Problem description: Below are some records; find each line that carries the word "where" and copy it.

◇ ◇ ◇

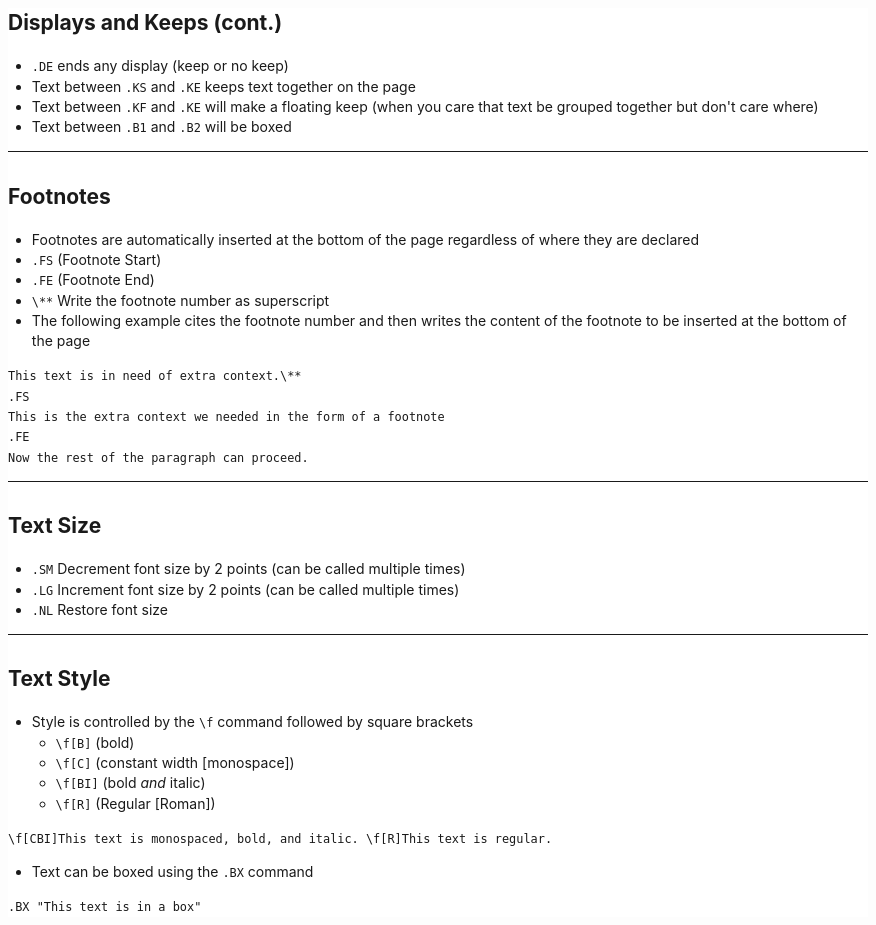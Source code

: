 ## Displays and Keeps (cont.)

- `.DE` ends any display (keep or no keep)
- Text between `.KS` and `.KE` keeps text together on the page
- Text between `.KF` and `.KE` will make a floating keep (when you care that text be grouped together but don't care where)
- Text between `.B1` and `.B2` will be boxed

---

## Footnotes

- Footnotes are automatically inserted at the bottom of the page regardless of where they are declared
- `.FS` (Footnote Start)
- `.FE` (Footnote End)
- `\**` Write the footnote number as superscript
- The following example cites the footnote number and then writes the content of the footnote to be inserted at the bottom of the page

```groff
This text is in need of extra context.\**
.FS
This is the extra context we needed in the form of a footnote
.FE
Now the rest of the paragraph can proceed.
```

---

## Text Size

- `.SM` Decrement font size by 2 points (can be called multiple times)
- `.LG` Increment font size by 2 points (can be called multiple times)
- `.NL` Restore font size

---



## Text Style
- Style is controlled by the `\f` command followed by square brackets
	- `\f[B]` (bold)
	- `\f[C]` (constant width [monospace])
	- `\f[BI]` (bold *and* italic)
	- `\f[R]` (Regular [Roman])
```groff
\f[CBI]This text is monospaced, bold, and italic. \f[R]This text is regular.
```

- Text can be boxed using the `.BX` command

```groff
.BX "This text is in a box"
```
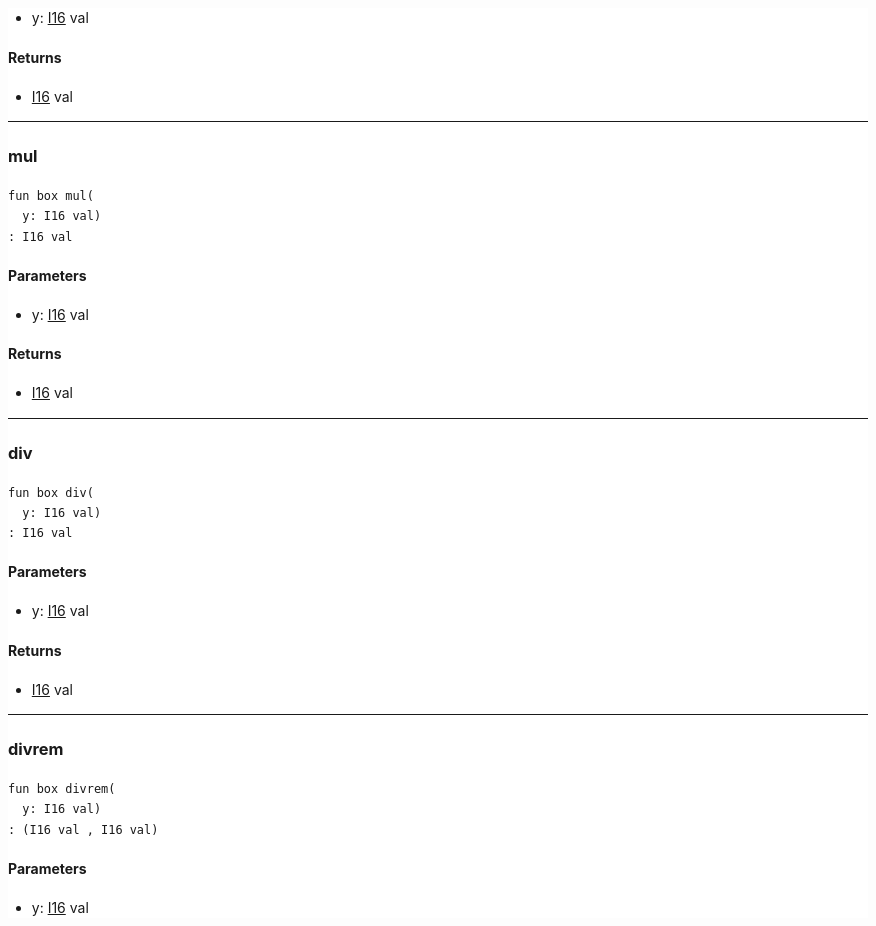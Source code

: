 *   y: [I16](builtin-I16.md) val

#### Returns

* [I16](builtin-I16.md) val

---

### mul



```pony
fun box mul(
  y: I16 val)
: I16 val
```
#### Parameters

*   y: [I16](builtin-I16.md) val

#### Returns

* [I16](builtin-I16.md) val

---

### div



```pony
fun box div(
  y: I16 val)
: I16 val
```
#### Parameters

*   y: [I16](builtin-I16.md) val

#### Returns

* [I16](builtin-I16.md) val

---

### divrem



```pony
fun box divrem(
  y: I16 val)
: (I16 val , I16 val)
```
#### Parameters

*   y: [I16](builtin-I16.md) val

◇ ◇ ◇

Answer space:
- Text between `.KF` and `.KE` will make a floating keep (when you care that text be grouped together but don't care where)
- Footnotes are automatically inserted at the bottom of the page regardless of where they are declared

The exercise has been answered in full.